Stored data
--- START ---

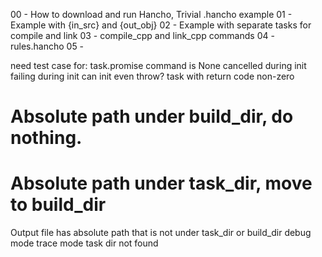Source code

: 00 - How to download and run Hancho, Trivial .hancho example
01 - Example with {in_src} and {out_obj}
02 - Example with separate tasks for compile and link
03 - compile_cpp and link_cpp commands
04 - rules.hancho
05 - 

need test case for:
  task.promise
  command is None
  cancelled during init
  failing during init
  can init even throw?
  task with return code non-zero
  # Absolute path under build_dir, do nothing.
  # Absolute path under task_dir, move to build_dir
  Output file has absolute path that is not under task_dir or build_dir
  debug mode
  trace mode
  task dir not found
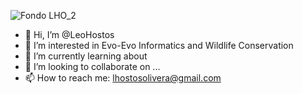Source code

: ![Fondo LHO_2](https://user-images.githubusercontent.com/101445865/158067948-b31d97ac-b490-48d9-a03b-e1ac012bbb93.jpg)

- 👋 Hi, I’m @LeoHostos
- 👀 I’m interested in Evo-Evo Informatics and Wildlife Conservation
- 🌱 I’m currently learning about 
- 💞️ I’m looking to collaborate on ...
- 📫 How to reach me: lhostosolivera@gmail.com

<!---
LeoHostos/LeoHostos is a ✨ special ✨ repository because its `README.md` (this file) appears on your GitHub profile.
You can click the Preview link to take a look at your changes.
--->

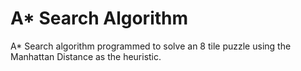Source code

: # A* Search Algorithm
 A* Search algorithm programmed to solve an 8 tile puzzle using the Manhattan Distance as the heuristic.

--- END ---
--- START ---

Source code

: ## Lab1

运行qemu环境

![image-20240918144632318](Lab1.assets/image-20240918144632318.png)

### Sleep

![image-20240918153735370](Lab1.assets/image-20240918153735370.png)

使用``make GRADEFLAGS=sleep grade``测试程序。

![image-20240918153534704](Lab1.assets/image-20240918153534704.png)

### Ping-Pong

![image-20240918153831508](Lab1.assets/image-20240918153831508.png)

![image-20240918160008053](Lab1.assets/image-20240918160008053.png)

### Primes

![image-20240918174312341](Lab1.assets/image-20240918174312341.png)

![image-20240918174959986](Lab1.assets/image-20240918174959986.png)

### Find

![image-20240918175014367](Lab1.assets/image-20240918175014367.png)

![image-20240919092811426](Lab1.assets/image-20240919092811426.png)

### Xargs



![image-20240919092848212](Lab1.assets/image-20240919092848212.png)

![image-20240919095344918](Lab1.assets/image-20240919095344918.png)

--- END ---

Problem to work on - The answer must be every line from the records above that contains "with".

Exercise response -
01 - Example with {in_src} and {out_obj}
02 - Example with separate tasks for compile and link
  task with return code non-zero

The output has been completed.